Sir Sandford Fleming, K. C. M. G., LL. D., C. E., is one of Canada’s most eminent civil engineers. He was born at Kirkcaldy, Fifeshire, Scotland, January 7th, 1827, came to Canada at the age of eighteen, and has ever since been identified with the progress and development of the country. He was on the engineering staff of the Northern Railway from 1852 to 1863, and for the latter half of that time was chief engineer of the work. He was chief engineer of the Intercolonial Railway, and carried it through to a successful completion in 1876. In 1871 he was appointed engineer-in-chief of the Canadian Pacific Railway; he retired from that position in 1880 and was subsequently elected a director of the company. He received the freedom of the Royal Burgh of Kirkcaldy and the degree of LL. D. from the University of St. Andrews in 1884: was appointed to represent Canada at the International Prime Meridian Conference in Washington in 1884: at the Colonial Conference, London, in 1887, at the Colonial Conference in Ottawa, in 1894, and at the Imperial Cable Conference in London, in 1896. Sir Sandford has been Chancellor of Queen’s University at Kingston since 1880. He is the author of numerous scientific and other publications, is an active member of the Royal Colonial Institute of London, and on the occasion of Her Majesty’s Diamond Jubilee was accorded the honour of knighthood.
* * * * *
The conflicting rumours, which for many months have been in circulation as to the inability of Messrs. Peterson, Tate & Company to fulfil the terms of their agreement, have finally been set at rest by the cancelling of the contract, and the Canadian Government calling for tenders for a weekly steamship service for carrying Her Majesty’s mails for a period of two years from the 1st of May, 1899, from Montreal and Quebec to Liverpool, during the summer months, and from St. John, N. B., and Halifax in winter. The time occupied in making the voyage from Rimouski to Moville and _vice versa_, is not to exceed an average of seven days. This is clearly a temporary arrangement and not an implied abandonment of a faster service than already exists. The opinion, however, in business circles seems to be gaining ground that something much less costly than a twenty-knot service might for some years to come meet the requirements of the country.
FOOTNOTES:
[34] The _Angloman_ was wrecked on the Skerries, in the Irish Sea, in February, 1897. The crew were rescued, but the ship, with her valuable cargo and a large number of cattle, became a total loss, though fully covered by insurance.
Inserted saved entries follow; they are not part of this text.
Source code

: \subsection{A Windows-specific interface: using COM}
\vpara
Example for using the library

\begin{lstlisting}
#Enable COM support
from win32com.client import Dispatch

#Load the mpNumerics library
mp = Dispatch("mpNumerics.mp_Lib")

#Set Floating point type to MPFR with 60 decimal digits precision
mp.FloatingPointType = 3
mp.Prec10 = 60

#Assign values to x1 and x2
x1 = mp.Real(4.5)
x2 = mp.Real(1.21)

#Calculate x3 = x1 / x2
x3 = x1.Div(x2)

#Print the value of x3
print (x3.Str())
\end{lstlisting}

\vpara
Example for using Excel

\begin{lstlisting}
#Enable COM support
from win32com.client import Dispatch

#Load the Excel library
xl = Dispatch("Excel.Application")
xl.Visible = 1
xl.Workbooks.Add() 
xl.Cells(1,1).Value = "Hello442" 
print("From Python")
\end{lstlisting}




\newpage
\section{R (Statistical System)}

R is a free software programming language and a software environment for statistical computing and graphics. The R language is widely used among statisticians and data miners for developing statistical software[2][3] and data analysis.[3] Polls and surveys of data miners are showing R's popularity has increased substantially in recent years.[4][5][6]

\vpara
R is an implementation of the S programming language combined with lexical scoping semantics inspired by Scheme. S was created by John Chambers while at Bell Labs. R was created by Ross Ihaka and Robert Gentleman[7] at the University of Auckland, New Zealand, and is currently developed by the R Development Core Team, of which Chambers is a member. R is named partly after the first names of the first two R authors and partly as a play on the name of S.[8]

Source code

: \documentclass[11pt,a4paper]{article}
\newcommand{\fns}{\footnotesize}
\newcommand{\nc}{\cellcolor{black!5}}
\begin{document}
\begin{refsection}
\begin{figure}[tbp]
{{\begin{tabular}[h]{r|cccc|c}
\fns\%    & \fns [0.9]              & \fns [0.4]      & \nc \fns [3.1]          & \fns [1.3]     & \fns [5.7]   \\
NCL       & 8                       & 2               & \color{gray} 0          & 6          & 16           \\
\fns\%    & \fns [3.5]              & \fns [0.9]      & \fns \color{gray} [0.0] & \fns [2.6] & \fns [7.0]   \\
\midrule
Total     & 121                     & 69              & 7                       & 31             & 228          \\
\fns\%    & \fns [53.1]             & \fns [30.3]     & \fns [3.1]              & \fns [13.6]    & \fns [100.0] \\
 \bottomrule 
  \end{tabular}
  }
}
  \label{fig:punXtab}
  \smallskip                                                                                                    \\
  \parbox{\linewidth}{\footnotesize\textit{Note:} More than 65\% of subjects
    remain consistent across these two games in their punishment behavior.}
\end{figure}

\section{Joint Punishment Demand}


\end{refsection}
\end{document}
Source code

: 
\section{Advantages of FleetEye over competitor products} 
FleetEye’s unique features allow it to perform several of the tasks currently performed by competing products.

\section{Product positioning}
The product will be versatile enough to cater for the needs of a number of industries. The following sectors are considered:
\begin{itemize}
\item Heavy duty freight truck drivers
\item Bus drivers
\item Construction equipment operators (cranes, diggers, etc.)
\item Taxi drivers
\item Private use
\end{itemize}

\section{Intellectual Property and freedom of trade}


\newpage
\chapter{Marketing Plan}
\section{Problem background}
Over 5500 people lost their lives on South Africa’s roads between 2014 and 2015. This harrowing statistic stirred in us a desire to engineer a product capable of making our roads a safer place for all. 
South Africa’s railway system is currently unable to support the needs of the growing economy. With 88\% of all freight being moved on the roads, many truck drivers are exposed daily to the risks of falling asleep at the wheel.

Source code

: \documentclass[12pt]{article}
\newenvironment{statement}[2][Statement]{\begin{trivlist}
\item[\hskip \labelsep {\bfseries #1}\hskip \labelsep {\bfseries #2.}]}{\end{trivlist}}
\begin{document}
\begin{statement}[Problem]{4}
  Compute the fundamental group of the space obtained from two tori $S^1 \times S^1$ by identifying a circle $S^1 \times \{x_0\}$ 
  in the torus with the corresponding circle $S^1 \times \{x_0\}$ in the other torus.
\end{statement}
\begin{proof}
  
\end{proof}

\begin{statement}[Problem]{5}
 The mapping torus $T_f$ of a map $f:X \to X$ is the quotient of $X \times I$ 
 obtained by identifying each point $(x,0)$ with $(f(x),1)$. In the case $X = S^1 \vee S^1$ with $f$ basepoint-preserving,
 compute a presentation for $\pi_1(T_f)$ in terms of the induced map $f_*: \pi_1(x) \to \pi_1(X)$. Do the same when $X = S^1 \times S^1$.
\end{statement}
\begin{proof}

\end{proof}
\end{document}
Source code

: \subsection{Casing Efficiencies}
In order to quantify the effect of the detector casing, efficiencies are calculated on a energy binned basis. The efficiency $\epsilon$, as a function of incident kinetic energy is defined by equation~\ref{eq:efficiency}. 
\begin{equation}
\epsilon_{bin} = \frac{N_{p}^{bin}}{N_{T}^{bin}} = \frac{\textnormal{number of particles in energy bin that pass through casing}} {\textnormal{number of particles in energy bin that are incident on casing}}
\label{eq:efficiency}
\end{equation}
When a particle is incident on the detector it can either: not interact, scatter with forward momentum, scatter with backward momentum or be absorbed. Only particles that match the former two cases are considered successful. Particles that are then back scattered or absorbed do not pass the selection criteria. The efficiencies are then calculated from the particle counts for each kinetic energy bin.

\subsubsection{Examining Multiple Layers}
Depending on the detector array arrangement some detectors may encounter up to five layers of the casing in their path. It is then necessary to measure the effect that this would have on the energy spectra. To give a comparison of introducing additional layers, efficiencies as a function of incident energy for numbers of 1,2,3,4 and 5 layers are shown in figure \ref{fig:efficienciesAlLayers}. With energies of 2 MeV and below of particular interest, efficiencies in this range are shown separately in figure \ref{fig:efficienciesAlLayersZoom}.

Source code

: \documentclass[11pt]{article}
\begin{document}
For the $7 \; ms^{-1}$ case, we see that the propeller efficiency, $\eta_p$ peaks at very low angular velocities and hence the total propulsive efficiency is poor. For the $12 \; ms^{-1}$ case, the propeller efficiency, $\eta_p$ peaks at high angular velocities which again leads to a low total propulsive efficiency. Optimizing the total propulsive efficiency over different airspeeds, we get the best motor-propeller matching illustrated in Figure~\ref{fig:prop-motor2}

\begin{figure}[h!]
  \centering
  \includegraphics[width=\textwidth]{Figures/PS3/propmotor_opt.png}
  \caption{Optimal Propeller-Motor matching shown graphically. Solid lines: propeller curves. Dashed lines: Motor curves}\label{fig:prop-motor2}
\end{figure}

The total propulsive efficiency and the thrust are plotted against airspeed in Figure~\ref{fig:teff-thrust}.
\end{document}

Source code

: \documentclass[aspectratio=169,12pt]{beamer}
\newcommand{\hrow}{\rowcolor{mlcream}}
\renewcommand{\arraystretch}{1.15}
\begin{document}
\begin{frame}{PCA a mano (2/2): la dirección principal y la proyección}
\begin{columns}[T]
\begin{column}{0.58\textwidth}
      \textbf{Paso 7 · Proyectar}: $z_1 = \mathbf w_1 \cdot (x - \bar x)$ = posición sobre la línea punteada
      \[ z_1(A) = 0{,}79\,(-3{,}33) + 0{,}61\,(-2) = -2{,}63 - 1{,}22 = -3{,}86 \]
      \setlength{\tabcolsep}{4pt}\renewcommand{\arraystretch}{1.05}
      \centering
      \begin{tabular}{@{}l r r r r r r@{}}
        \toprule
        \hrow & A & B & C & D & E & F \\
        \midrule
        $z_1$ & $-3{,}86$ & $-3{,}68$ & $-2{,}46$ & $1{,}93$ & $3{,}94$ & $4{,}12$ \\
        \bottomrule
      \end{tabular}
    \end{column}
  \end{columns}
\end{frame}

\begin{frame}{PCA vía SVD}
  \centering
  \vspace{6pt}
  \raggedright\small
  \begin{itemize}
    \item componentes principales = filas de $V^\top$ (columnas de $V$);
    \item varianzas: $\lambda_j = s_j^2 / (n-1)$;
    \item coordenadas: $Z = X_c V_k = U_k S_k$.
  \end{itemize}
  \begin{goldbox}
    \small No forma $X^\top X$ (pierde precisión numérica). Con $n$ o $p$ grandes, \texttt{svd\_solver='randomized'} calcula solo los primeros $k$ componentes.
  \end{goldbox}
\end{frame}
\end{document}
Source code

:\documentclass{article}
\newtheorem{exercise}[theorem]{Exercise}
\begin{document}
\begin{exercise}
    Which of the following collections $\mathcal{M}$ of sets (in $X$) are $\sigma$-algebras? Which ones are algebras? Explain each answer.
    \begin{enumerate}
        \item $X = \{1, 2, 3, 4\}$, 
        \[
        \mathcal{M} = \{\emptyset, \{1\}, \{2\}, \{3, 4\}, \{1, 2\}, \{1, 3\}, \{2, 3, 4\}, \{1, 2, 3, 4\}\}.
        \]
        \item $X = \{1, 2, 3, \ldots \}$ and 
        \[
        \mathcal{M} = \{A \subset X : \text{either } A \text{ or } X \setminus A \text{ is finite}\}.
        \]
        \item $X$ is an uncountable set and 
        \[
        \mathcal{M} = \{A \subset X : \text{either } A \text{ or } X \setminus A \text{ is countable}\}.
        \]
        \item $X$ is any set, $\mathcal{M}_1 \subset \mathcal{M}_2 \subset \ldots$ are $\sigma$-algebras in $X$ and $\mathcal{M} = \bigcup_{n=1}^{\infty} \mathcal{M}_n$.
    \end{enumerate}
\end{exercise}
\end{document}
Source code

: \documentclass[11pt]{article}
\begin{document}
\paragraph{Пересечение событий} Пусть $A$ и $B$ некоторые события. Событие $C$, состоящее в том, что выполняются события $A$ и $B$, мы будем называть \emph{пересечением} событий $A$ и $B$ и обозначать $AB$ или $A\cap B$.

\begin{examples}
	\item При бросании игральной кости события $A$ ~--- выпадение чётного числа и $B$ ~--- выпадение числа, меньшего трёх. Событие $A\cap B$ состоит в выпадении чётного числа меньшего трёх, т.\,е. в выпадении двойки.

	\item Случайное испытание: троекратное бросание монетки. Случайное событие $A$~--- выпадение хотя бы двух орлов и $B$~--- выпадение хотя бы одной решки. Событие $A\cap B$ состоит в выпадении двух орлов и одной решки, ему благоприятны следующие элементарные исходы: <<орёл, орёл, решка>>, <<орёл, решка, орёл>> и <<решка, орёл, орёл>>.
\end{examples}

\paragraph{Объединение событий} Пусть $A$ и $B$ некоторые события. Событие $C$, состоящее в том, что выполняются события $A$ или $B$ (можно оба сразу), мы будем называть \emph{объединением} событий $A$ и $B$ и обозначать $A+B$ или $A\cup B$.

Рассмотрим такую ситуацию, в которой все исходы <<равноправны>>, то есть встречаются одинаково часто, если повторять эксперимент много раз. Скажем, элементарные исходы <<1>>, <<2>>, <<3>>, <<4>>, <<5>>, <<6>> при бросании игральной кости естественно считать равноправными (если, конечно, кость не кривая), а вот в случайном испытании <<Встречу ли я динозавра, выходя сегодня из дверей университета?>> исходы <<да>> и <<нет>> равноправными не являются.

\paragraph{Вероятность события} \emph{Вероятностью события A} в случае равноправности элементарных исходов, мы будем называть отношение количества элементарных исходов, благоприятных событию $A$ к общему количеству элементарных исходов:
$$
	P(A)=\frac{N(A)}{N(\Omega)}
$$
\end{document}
[35] The SS. _Memphis_, of the African Steamship Company, but employed by the Elder, Dempster Line, went ashore on the west coast of Ireland in a fog in November, 1896, and became a total wreck. Ten of the crew were drowned and 350 head of cattle.
[36] The Manchester ship canal is 35 miles long, 120 feet bottom width, and 26 feet in depth. The docks at Manchester cover 104 acres and have five miles of quays. It was estimated to cost £10,000,000 sterling, but cost over £15,000,000 before it was completed. Arrangements are in progress by a Manchester syndicate for the establishment of a weekly line of steamships of 8,500 tons capacity, to be provided with cold storage and the most approved equipments for carrying live stock. The best modern appliances for loading and discharging cargo, grain elevators being included, are among the attractions which enterprising Manchester presents to the shipping trade of Canada.
[37] “Montreal Board of Trade Report, 1897,” pp. 52, 88.